Directions:
The answer must be every line from the listing that holds the string "VeiculodeRodas".
◇ ◇ ◇ ◇ ◇ ◇ ◇
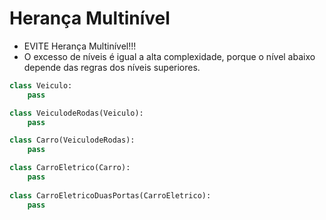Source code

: # Herança Multinível


- EVITE Herança Multinível!!!
- O excesso de níveis é igual a alta complexidade, porque o nível abaixo depende das regras dos níveis superiores.


```python
class Veiculo:
    pass

class VeiculodeRodas(Veiculo):  
    pass

class Carro(VeiculodeRodas):
    pass

class CarroEletrico(Carro):
    pass
   
class CarroEletricoDuasPortas(CarroEletrico):
    pass
```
◇ ◇ ◇ ◇ ◇ ◇ ◇
Final answer:
class VeiculodeRodas(Veiculo):  
class Carro(VeiculodeRodas):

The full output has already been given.